小さな散歩道

おいと坂 (大田区田園調布本町24と25の間)


坂上の標柱

東光院の横には六郷用水を復元した水路が流れる

中央に東光院を見る。 左手前がおいと坂の上り口


おいと坂下

 東急多摩川線沼部駅北側。桜坂通りを進み、東光寺の北東の角を東に向かうわずか200メートルの坂がおいと坂。住所では田園調布本町24番と25番の間の坂道を指す。穏やかな坂で高低差はわずか4メートル、平均斜度は1・1度とか。

 坂下と坂の上の左に「おいと坂」と書かれた標柱がある。 標柱の『大森区史』にある伝説によれば、北条時頼(ほうじょう・ときより=鎌倉時代中期の武将)がこの地を訪れた際、雄井戸(おいと)と、雌井戸(めいと)の井戸水により病をいやしたと言われており、おいと坂は、この「雄井戸」に由来するのであろう、と。

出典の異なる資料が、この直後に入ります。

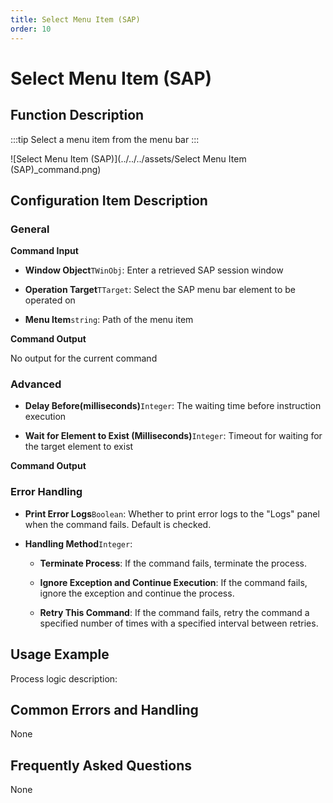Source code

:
 ```yaml
---
title: Select Menu Item (SAP)
order: 10
---
```


# Select Menu Item (SAP)

## Function Description

:::tip 
Select a menu item from the menu bar
:::

![Select Menu Item (SAP)](../../../assets/Select Menu Item (SAP)_command.png)

## Configuration Item Description

### General

**Command Input**

- **Window Object**`TWinObj`: Enter a retrieved SAP session window

- **Operation Target**`TTarget`: Select the SAP menu bar element to be operated on

- **Menu Item**`string`: Path of the menu item


**Command Output**

No output for the current command

### Advanced

- **Delay Before(milliseconds)**`Integer`: The waiting time before instruction execution

- **Wait for Element to Exist (Milliseconds)**`Integer`: Timeout for waiting for the target element to exist


**Command Output**

### Error Handling

- **Print Error Logs**`Boolean`: Whether to print error logs to the "Logs" panel when the command fails. Default is checked. 

- **Handling Method**`Integer`:

    - **Terminate Process**: If the command fails, terminate the process.

    - **Ignore Exception and Continue Execution**: If the command fails, ignore the exception and continue the process.

    - **Retry This Command**: If the command fails, retry the command a specified number of times with a specified interval between retries.

## Usage Example

Process logic description:

## Common Errors and Handling

None

## Frequently Asked Questions

None

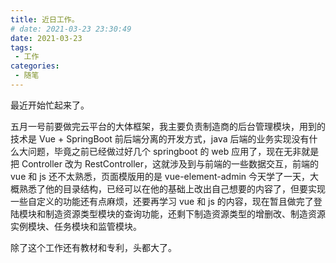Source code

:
 ```yaml
---
title: 近日工作。
# date: 2021-03-23 23:30:49
date: 2021-03-23
tags:
 - 工作
categories:
 - 随笔
---
```


最近开始忙起来了。

五月一号前要做完云平台的大体框架，我主要负责制造商的后台管理模块，用到的技术是 Vue + SpringBoot 前后端分离的开发方式，java 后端的业务实现没有什么大问题，毕竟之前已经做过好几个 springboot 的 web 应用了，现在无非就是把 Controller 改为 RestController，这就涉及到与前端的一些数据交互，前端的 vue 和 js 还不太熟悉，页面模版用的是 vue-element-admin 今天学了一天，大概熟悉了他的目录结构，已经可以在他的基础上改出自己想要的内容了，但要实现一些自定义的功能还有点麻烦，还要再学习 vue 和 js 的内容，现在暂且做完了登陆模块和制造资源类型模块的查询功能，还剩下制造资源类型的增删改、制造资源实例模块、任务模块和监管模块。

除了这个工作还有教材和专利，头都大了。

  現在は住宅街の中にあり、目立たないまっすぐな坂道となっているが、耕地整理以前は、竹やぶの中の急な曲った坂道だったと伝えられている。六郷用水を家康が構築したのが1600年代初めなので、その頃から人通りの多い界隈だったのだろう。
  一説によると、明治初期の地図には坂上に鳥居マークがあったが、関東大震災以降の地図にはなく、雄井戸、雌井戸の場所は分からず、謎の多い坂という人もいる。

  坂上近くから武蔵小杉のビル群を遠くに眺めながら下る。下ったところには六郷用水の跡がある。左に折れると密蔵院があるが、右に曲がって沼部駅に戻った。